The U.S., however, does not similarly label the YPG, the PYD, or the SDF, which is composed not only of Kurdish forces but also Arab militias. Washington has extensively relied on these groups to roll back ISIL inside Syria.
“These meetings are the starting points in addressing a challenging situation,” state-run Anadolu Agency quoted Dorrian as saying in the same meeting.
Turkish and American chiefs of staff, Hulusi Akar and Joseph Dunford, respectively, met twice in under a month.
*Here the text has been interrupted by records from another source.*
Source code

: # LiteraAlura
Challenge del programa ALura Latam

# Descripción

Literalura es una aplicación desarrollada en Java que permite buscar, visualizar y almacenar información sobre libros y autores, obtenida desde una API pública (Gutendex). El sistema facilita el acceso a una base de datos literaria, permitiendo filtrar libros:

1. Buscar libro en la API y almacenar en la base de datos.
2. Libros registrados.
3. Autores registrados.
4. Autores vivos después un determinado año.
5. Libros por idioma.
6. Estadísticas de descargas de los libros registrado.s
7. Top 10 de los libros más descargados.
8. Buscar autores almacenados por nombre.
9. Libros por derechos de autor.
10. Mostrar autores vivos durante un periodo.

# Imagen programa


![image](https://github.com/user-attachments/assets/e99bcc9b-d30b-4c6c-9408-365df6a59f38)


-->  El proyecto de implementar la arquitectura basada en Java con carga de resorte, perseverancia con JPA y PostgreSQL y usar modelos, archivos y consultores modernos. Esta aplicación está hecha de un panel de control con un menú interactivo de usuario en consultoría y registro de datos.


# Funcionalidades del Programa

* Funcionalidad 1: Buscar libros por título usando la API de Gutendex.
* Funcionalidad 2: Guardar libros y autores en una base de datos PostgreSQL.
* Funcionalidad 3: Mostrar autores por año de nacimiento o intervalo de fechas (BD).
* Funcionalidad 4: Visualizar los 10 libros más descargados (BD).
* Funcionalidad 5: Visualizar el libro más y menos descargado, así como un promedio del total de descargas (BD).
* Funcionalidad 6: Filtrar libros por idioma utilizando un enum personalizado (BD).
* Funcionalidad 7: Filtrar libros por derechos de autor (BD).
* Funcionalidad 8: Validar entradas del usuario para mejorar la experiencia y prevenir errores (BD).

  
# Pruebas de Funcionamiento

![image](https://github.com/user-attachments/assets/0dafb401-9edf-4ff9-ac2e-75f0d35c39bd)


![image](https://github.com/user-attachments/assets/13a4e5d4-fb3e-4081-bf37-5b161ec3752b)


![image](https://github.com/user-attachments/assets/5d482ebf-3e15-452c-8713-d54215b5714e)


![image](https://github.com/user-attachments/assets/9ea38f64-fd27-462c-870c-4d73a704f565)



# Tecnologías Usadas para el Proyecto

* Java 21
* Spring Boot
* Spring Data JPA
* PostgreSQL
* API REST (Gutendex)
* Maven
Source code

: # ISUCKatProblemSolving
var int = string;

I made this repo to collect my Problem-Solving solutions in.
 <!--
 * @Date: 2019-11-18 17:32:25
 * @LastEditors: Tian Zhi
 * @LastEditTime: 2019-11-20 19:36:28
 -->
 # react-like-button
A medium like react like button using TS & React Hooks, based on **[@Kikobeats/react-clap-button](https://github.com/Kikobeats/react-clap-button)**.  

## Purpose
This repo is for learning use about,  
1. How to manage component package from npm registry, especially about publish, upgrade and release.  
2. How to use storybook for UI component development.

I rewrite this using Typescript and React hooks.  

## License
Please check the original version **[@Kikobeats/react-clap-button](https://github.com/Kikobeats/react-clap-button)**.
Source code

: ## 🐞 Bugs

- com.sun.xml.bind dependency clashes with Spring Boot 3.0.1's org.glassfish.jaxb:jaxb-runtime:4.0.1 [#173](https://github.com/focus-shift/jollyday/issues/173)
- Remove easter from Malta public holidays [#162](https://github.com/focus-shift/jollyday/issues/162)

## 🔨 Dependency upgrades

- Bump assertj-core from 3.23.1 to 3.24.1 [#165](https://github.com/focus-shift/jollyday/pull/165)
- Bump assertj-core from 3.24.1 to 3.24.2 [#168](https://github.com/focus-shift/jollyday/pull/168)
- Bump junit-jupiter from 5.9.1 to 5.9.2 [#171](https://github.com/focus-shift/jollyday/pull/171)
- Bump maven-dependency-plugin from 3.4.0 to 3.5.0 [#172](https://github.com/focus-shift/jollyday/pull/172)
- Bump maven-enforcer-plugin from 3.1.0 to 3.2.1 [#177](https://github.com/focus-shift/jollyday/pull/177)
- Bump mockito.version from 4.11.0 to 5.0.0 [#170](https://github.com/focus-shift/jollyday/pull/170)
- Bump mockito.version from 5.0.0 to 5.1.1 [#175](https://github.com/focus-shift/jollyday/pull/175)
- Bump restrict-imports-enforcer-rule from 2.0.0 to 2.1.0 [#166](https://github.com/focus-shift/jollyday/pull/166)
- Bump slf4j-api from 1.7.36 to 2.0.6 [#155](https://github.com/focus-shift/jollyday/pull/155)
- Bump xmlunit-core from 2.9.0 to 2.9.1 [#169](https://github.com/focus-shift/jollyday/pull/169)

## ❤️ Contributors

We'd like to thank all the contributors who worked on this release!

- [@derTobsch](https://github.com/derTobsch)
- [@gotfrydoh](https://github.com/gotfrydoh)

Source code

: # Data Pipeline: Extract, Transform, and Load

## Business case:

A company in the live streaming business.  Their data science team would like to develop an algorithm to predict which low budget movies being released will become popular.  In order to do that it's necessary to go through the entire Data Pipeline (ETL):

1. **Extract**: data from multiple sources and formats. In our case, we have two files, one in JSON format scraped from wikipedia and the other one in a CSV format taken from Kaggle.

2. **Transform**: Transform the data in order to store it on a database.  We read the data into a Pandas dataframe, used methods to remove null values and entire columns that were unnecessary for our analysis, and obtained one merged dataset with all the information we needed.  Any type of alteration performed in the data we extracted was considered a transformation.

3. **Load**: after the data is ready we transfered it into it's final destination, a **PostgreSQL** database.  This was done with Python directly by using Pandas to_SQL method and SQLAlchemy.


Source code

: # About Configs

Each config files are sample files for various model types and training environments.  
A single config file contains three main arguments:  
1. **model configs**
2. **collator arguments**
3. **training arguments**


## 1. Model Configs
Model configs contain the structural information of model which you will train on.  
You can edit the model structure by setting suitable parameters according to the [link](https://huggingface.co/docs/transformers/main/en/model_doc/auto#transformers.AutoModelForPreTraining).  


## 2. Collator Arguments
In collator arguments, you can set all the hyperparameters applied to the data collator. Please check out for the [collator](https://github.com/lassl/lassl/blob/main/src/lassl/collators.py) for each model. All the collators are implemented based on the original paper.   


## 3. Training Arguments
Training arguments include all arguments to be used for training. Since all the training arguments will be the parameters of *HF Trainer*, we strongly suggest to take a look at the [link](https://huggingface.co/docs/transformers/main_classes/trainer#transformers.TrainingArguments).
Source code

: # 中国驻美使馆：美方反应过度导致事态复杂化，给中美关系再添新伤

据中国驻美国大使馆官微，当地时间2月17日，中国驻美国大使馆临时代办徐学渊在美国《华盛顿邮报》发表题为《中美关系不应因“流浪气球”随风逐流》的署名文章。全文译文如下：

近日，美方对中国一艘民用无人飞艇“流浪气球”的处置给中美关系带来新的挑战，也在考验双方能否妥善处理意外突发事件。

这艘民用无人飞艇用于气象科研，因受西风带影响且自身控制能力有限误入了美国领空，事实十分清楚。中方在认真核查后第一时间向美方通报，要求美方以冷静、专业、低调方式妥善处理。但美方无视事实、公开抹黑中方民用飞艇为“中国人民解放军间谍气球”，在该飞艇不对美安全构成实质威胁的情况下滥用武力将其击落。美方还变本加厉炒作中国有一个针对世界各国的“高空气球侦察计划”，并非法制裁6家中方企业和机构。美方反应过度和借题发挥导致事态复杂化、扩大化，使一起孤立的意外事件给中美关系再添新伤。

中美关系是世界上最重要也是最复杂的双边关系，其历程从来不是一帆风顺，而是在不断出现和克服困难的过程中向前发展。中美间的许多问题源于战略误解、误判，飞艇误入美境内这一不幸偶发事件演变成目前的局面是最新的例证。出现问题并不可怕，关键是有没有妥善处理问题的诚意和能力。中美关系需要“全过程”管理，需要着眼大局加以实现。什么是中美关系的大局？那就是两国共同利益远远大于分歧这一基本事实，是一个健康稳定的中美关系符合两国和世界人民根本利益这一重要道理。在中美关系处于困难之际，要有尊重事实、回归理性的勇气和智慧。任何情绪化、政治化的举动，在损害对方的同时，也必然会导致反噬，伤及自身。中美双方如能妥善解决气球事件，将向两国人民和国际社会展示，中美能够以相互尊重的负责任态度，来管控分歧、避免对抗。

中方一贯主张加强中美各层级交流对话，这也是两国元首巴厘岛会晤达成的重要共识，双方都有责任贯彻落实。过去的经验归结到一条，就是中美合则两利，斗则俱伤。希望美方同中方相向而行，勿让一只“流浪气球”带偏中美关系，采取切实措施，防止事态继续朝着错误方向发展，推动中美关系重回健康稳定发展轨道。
Akar and Dunford first met in Ankara in November and then at the İncirlik Air Base in Adana in December.
The SDF is currently carrying out a campaign to oust ISIL from its self-declared Syrian capital of Raqqa, a major goal of the U.S.-led coalition as it seeks to eliminate the jihadists from territories under its control in the region.
The coalition has carried out approximately 300 airstrikes in support of these ground forces in the past month alone, Dorrian said.
He said liberating territory in northern Syria “has freed up to thousands of civilians from” ISIL, and many of the displaced are heading to nearby Manbij, which the SDF secured in August from ISIL.
“Unfortunately, as they move in that direction, and even as they find refuge in and around the city, they’re being targeted by ISIL’s small arms and IED attacks,” Dorrian added.
A contingent of Arab fighters has allowed the SDF to establish “a governance structure representative of the local population” in Manbij, and a “similar model” is being planned for Raqqa, he added.
There are currently more than 1,500 fighters training to join the SDF, Dorrian said, and more than 90 percent of its graduates are Arab.
The SDF now has an elite force of 45,000 fighters, including 13,000 Arabs from Raqqa, according to Dorrian.
Ankara has repeatedly said it would not allow a “terror corridor” on its southern frontier and that it wants to prevent the joining of the Kurdish “cantons” of Afrin and Kobane.
A senior U.S. military official, speaking on condition of anonymity, told AFP that Kurdish forces had slowed their advance toward Raqqa because they were worried Turks would attack them.
“Their biggest concern is the Turks behind them are threatening to attack them and that’s what caused them to hesitate to move forward,” the official was quoted as saying by AFP.
‘At least 50,000 ISIL fighters killed’ in Iraq, Syria since 2014
Meanwhile, a senior U.S. military official said Dec. 8 that at least 50,000 ISIL jihadists had been killed by the U.S.-led coalition since it began operations in Iraq and Syria in late 2014.
A relentless operation using planes and drones from a dozen or so members of the anti-ISIL coalition since August 2014 has conducted some 16,000 air strikes against the jihadists in Iraq and Syria, which two-thirds of them in Iraq.
In addition, the coalition has provided training and weapons to local forces fighting ISIL.
“I am not into morbid counts but that kind of volume matters, that kind of impact on the enemy,” the official said, calling the 50,000 number a conservative estimate.
The official, who spoke on condition of anonymity, said the air campaign had been the “most pristine” ever in terms of avoiding civilian casualties, with almost all the bombs dropped so far being smart weapons that can be steered to a precise target.
The coalition tally of civilians killed in the operations is 173, though critics say the real figure is far higher.